The Blackbird
On a crisp, blue October day, gazing out from Taylor’s Bridge across the pristine Blackbird Creek timelessly meandering through cord grass bending in the breeze, discovering a treasured huddle of cattails among the waving Phragmites, watching fish leap and make whirlpools in the glinting inrushing tide, one wonders at the view had not a group of concerned citizens such as conservationist Edmund H. (Ted) Harvey, founder of Delaware Wild Lands, Inc., farmers like Jack Dukes, Governor Russ Peterson and others rushed in to wage a 10-year battle, finally saving 5,000 acres of untouched, varicolored salt marsh and agricultural land within a reed’s breadth of Shell Oil’s planting a wild entanglement of refinery towers, belching smokestacks and pipe lines there.

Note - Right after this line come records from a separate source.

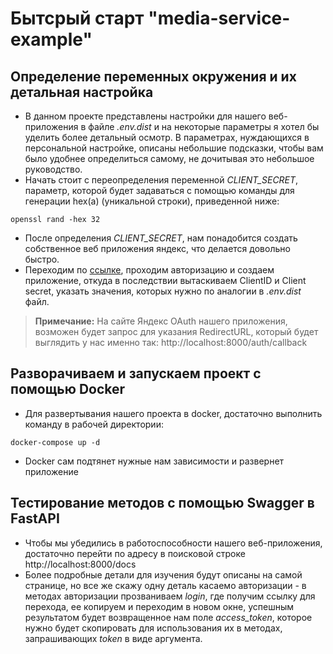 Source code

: # Бытсрый старт "media-service-example"

## Определение переменных окружения и их детальная настройка
- В данном проекте представлены настройки для нашего веб-приложения в файле _.env.dist_ и
на некоторые параметры я хотел бы уделить более детальный осмотр.
В параметрах, нуждающихся в персональной настройке, описаны небольшие подсказки,
чтобы вам было удобнее определиться самому, не дочитывая это небольшое руководство.
- Начать стоит с переопределения переменной _CLIENT_SECRET_, параметр, которой будет
задаваться с помощью команды для генерации hex(а) (уникальной строки), приведенной ниже:
```commandline
openssl rand -hex 32
```
- После определения _CLIENT_SECRET_, нам понадобится создать собственное
веб приложения яндекс, что делается довольно быстро.
- Переходим по [ссылке](https://oauth.yandex.ru/), проходим авторизацию и создаем приложение,
откуда в последствии вытаскиваем ClientID и Client secret, указать значения, которых
нужно по аналогии в _.env.dist_ файл.
> **Примечание:** На сайте Яндекс OAuth нашего приложения, возможен будет запрос для указания RedirectURL, который
будет выглядить у нас именно так: http://localhost:8000/auth/callback

## Разворачиваем и запускаем проект с помощью Docker
- Для развертывания нашего проекта в docker, достаточно выполнить команду в рабочей директории:
```commandline
docker-compose up -d
```
- Docker сам подтянет нужные нам зависимости и развернет приложение

## Тестирование методов с помощью Swagger в FastAPI
- Чтобы мы убедились в работоспособности нашего веб-приложения, достаточно перейти по адресу 
в поисковой строке http://localhost:8000/docs
- Более подробные детали для изучения будут описаны на самой странице,
но все же скажу одну деталь касаемо авторизации - в методах
авторизации прозваниваем _login_, где получим ссылку для перехода, ее копируем и переходим
в новом окне, успешным результатом будет возвращенное нам поле _access_token_, которое нужно будет скопировать
для использования их в методах, запрашивающих _token_ в виде аргумента.


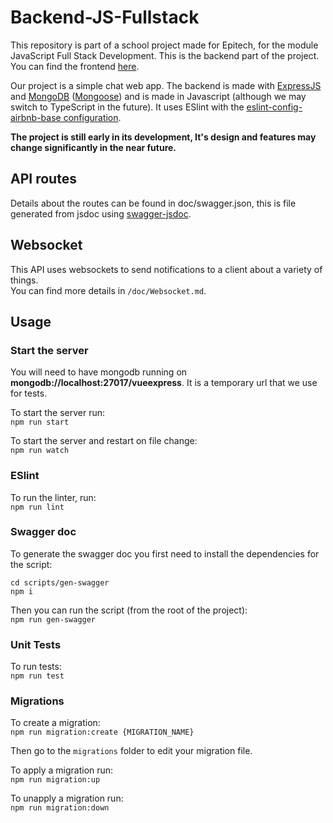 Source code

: # Backend-JS-Fullstack

This repository is part of a school project made for Epitech, for the module JavaScript Full Stack Development. This is the backend part of the project. You can find the frontend [here](https://gitlab.com/david-tedesco/frontend-js-fullstack).

Our project is a simple chat web app. The backend is made with [ExpressJS](https://expressjs.com/) and [MongoDB](https://www.mongodb.com/) ([Mongoose](https://mongoosejs.com/)) and is made in Javascript (although we may switch to TypeScript in the future). It uses ESlint with the [eslint-config-airbnb-base configuration](https://www.npmjs.com/package/eslint-config-airbnb-base).

**The project is still early in its development, It's design and features may change significantly in the near future.**

## API routes

Details about the routes can be found in doc/swagger.json, this is file generated from jsdoc using [swagger-jsdoc](https://www.npmjs.com/package/swagger-jsdoc).

## Websocket

This API uses websockets to send notifications to a client about a variety of things.\
You can find more details in ```/doc/Websocket.md```.

## Usage

### Start the server

You will need to have mongodb running on **mongodb://localhost:27017/vueexpress**. It is a temporary url that we use for tests.

To start the server run:\
```npm run start```

To start the server and restart on file change:\
```npm run watch```

### ESlint

To run the linter, run:\
```npm run lint```

### Swagger doc

To generate the swagger doc you first need to install the dependencies for the script:
```
cd scripts/gen-swagger
npm i
```

Then you can run the script (from the root of the project):\
```npm run gen-swagger```

### Unit Tests

To run tests:\
```npm run test```

### Migrations

To create a migration:\
```npm run migration:create {MIGRATION_NAME}```

Then go to the ```migrations``` folder to edit your migration file.

To apply a migration run:\
```npm run migration:up```

To unapply a migration run:\
```npm run migration:down```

How different would have been the view: Other oil and shipping companies joined the opposing forces. The conservationists were up against big players – George H. W. Bush, Richard Nixon; and, yes, Maurice Stans. In the middle of the Delaware Bay shipping terminals, islands piled high with mountains of coal, would sit where schooners piled high with mountains of oysters once sailed in prime fishing grounds. The Delaware coast from north of Bombay Hook to south of Prime Hook would have become another Marcus Hook.

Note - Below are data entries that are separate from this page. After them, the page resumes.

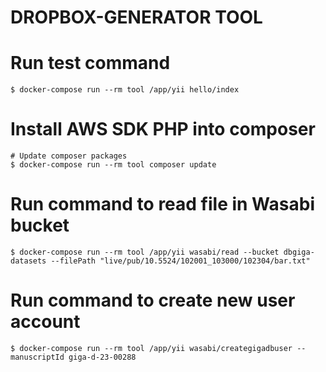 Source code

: # DROPBOX-GENERATOR TOOL

# Run test command
```
$ docker-compose run --rm tool /app/yii hello/index
```

# Install AWS SDK PHP into composer
```
# Update composer packages
$ docker-compose run --rm tool composer update
```

# Run command to read file in Wasabi bucket
```
$ docker-compose run --rm tool /app/yii wasabi/read --bucket dbgiga-datasets --filePath "live/pub/10.5524/102001_103000/102304/bar.txt"
```

# Run command to create new user account
```
$ docker-compose run --rm tool /app/yii wasabi/creategigadbuser --manuscriptId giga-d-23-00288
```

“In the beginning they were like stamp collectors,” said Holger H. (Rusty) Harvey, Delaware Wild Lands, Inc., executive director, from his office in Odessa’s historic Old Academy building. We bought checkerboard parcels of land so that Shell couldn’t use the land in between, pieces with the idea of slowing them down, to block access to fresh water. That really did it — big time,” said Harvey. “It stopped Shell cold in its tracks.” Delaware Wild Lands now owns about 4,000 acres around Taylor’s Bridge. Finally, the passing of former Governor Russell Peterson’s Coastal Zone Act in 1971 stopped Shell for good. Shell put up all the land for sale and Delaware Wild Lands bought most of it in partnership with the state of Delaware.

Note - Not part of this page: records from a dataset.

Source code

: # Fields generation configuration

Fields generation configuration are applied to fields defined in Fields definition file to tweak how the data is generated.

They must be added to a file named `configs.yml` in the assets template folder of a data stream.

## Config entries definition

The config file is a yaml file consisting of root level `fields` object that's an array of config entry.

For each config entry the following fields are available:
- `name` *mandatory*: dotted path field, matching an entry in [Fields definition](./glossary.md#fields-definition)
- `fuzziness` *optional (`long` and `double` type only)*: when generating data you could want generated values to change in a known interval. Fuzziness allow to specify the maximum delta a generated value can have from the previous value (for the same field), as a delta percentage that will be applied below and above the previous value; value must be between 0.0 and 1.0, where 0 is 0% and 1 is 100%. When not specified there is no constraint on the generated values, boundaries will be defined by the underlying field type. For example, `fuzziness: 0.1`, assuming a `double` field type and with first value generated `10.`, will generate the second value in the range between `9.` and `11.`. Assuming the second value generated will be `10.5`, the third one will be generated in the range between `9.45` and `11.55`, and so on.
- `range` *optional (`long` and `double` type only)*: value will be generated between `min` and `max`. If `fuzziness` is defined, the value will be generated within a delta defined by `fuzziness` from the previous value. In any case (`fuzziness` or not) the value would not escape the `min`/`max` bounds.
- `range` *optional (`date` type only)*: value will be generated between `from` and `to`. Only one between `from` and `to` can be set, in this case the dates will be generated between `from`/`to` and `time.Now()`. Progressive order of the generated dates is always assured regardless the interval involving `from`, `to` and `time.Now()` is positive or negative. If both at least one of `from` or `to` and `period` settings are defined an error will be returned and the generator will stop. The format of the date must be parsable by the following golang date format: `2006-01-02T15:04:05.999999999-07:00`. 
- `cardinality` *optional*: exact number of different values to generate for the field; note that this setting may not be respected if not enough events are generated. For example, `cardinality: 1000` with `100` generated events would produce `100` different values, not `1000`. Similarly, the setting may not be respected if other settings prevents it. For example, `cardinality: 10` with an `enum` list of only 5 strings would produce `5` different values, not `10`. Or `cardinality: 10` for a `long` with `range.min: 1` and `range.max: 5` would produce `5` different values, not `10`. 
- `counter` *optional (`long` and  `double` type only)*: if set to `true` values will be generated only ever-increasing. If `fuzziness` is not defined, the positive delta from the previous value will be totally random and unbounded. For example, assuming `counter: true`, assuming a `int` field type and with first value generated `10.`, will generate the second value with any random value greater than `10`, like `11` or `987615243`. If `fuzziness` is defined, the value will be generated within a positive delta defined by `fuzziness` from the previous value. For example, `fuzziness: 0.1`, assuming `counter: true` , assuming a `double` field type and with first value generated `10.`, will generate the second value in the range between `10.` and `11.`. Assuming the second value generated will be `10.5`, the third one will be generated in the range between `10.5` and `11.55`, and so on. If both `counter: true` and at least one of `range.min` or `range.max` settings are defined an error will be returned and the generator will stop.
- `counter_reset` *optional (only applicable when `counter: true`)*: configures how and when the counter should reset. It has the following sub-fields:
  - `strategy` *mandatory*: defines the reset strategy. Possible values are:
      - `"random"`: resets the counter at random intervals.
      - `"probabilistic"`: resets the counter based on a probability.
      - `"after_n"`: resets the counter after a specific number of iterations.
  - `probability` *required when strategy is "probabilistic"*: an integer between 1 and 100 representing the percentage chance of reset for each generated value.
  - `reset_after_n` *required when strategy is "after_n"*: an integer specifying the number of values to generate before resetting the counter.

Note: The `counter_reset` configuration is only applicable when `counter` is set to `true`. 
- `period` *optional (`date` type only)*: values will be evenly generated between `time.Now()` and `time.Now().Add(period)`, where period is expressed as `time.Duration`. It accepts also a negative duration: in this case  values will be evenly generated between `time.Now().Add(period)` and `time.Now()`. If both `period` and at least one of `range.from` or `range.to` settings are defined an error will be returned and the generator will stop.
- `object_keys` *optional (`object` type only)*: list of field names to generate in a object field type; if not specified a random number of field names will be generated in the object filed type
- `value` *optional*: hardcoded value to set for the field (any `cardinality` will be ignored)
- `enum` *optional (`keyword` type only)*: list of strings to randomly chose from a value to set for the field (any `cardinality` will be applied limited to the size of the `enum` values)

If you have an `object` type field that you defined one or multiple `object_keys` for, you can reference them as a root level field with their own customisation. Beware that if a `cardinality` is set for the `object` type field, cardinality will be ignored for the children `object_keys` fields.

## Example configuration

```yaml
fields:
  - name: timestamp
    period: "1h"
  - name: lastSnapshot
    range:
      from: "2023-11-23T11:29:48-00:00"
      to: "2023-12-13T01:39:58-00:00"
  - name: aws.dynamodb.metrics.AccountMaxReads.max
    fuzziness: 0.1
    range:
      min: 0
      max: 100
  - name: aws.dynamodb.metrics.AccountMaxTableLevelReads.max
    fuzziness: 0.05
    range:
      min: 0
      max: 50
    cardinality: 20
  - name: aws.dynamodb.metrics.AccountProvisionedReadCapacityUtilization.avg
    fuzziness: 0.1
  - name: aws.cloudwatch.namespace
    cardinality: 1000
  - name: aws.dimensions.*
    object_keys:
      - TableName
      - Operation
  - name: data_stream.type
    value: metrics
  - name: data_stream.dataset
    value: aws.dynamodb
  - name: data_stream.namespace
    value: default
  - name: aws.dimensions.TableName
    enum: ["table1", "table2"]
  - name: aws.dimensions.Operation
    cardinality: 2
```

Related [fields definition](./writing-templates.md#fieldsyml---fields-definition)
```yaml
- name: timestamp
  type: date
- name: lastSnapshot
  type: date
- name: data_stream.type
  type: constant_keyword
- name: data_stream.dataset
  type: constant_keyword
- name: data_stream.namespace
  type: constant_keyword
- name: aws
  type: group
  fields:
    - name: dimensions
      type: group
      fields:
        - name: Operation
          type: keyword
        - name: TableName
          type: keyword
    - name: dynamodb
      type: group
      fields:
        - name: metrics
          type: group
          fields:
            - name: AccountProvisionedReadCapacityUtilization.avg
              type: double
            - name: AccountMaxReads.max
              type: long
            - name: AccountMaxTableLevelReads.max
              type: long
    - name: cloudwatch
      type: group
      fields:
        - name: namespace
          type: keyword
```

Delaware Wild Lands, Inc., “is a private, non-profit, tax-exempt organization dedicated to the conservation and preservation of natural areas through the acquisition and management of strategic parcels of land.” Rusty Harvey, Ted’s son, became executive director after Ted’s death in 1978.
“My father was a man of incredible foresight,” said Rusty. “I’ve never known anybody like him. He finds a way to make people like him.” For example, it didn’t take Ted long to raise $80,000 to purchase the Great Cypress Swamp in Sussex County, when he told the Wilmington Garden Club women about the beautiful white-fringed orchids growing there.
When Ted Harvey was a boy, his dad took him around to see the state, fishing and enjoying the wildlife, instilling in him a deep respect for nature. Ted became an airplane pilot. He lived many years in Florida – between Key West and Key Largo. He had a fishing lodge there. “In 1933 they had solar power and air conditioning,” said Rusty. When Ted came back and saw the changes in Delaware, he was shocked and saddened at how real estate development had changed the landscape. Places he had visited as a child were no longer recognizable. He got friends interested to save the land before it was gone.
“It’s a magical place down there on the Blackbird,” said Rusty. “I’ve never seen anything like it. The long flight of the red knot [in the spring from Chile to the Arctic to breed] amazes me. They stop in this area to feed on horseshoe crab eggs and double their body weight. It took me damn near ten years to do that.”
The strategic holdings of Delaware Wild Lands are protected long-term. Funds come through an endowment and tax-deductible contributions. They buy tillable acreage on which they administer land husbandry and game management.
Jack Dukes has served as Land and Farm Manager many years for Delaware Wild Lands. Long ago he put his land in farmland preservation. Generations of the Dukes family made their living from the land on their Taylor’s Bridge farm at the mouth of the Blackbird Creek for centuries. Dukes’ ancestors were Dutch and lived on Staten Island, he said, “until there was some sort of a dustup with the English, so they came down here in the sixteen hundreds and acquired a hundred acres from the Indians – legitimately.” The farm now comprises 500 contiguous acres with over another 500 nearby. Dukes grew up trapping muskrat. The family sold the fur, in the early days to the Hudson Bay Fur Company, and they ate the meat a couple times a week. “It tastes gamey,” he said. In between, they ate duck and pork from the farm hogs. They also caught snapping turtles. “We’d reach down in the mud with a hook, mash down the mud and pull them out,” he said. In the winter they’d trap, in the summer they’d go swimming and ride bikes. Dukes was the farm water boy, riding his pony from one farm to the next.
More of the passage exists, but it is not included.